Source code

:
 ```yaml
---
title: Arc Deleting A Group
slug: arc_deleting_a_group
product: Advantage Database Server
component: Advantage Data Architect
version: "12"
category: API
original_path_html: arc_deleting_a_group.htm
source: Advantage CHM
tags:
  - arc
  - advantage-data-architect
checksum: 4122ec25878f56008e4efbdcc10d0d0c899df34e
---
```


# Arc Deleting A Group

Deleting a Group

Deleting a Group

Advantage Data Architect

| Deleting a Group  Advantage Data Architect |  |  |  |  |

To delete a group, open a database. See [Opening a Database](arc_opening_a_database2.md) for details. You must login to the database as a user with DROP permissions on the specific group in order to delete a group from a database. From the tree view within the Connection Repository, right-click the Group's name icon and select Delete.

::::::::

The answer must be an exact transcription of every record above.

> _Answer space_
Source code

:
 ```yaml
---
title: Arc Deleting A Group
slug: arc_deleting_a_group
product: Advantage Database Server
component: Advantage Data Architect
version: "12"
category: API
original_path_html: arc_deleting_a_group.htm
source: Advantage CHM
tags:
  - arc
  - advantage-data-architect
checksum: 4122ec25878f56008e4efbdcc10d0d0c899df34e
---
```


# Arc Deleting A Group

Deleting a Group

Deleting a Group

Advantage Data Architect

| Deleting a Group  Advantage Data Architect |  |  |  |  |

To delete a group, open a database. See [Opening a Database](arc_opening_a_database2.md) for details. You must login to the database as a user with DROP permissions on the specific group in order to delete a group from a database. From the tree view within the Connection Repository, right-click the Group's name icon and select Delete.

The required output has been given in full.